産地情報: 2011年1月アーカイブ

2011年1月27日

「寒試し」 を肴に自然の変化を語り合う

 

産地新年会も折り返しを過ぎ、

昨夜(26日) は宮城県下の生産者合同新年会が、鳴子温泉で催された。

 

いやとにかく、今年は雪が多い。

e11012708.JPG

 

昨年の夏が記録的猛暑かと思えば、

昨年末からの寒波の波状攻撃も凄まじいものがある。

温暖化とは、ただ気温が上昇していくという単純なものではなくて、

気候変動の振幅が激しくなっていくことを意味するらしい。

集中豪雨とか記録的寒波とか、異常気象が頻発するようになる。

それらは地球気候のバランスを整えるための所作だとも言われるが、

とにかく災害のリスクはますます高まっていくわけで、

生態系への影響 (かく乱と動植物の対応変化) とも相まって、

食料生産は情け容赦なく振り回されることになる。

オイラのしんどいなんて、屁のツッパリにもならない。

 

そんな地球の懊悩を肌で感じながら (本当かよ。カッコつけてるね)、

新年会と称して産地を回る。

前にも書いたとおり、これはただの飲み会ではない。

ちゃんと真面目な時間も用意されているので、

それだけは強調しておきたい (言い訳がくどいね。やましいところでもあるのか・・・ )。
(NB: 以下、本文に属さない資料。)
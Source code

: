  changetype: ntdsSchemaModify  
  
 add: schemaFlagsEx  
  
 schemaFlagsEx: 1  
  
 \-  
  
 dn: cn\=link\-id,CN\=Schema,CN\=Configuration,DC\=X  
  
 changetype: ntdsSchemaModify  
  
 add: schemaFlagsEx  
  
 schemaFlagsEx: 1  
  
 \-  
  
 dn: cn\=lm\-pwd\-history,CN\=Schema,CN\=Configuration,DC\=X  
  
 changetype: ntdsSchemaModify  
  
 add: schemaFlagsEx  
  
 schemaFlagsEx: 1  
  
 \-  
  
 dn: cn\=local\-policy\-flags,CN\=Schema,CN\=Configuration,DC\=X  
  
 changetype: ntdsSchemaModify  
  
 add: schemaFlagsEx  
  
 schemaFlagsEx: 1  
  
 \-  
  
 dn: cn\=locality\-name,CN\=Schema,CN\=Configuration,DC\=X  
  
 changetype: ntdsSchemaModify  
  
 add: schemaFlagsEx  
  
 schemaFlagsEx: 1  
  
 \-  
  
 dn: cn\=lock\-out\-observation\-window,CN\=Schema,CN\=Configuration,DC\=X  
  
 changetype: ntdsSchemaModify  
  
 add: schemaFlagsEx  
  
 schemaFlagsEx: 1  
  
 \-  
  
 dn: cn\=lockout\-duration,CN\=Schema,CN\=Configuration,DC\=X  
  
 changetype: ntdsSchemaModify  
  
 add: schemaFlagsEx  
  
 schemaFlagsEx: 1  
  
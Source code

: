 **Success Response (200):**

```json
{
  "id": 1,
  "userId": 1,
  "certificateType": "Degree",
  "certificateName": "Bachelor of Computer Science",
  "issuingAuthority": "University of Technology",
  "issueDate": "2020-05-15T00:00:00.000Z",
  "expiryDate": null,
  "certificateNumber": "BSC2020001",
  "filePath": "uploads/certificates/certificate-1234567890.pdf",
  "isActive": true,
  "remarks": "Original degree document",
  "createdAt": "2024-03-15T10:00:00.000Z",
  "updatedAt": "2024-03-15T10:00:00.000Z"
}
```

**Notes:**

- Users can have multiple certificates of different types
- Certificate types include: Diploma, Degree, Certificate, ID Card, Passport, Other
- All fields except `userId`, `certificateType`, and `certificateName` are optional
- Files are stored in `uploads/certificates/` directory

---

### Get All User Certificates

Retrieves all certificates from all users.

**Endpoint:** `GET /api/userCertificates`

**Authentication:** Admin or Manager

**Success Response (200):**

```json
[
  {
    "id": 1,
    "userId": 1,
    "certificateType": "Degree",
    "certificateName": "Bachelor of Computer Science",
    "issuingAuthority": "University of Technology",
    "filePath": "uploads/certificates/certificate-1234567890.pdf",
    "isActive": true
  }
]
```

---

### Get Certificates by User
僕は出られなかったけど、19日の千葉合同新年会では、

埼玉県農林業総合研究センターの根本久さんを招いて、

天敵の有効利用について勉強会が開かれている。

 

20日の茨城新年会では、あえてゲストは呼ばず、

藤田会長から、今後の大地を守る会の目指す方向をしっかり聞かせてもらおう、

という趣向になった。

e11012701.JPG

 

そして宮城では、

古くから農村で伝承されている気象予測を農作業に生かしてきた

山形県村山市の農民・門脇栄悦さんによる講演が企画された。

元農事気象学界副会長。 大地を守る会の生産者会員でもある。

e11012704.JPG 

 


門脇さんが行なっている気象予測は、「寒試し」 といわれる。

二十四節気の 「寒の入り」(小寒。1月6日、旧暦12月3日) から

「立春」(2月4日、旧暦1月2日) までを一年に見立て、気温変化や降水量を予測する。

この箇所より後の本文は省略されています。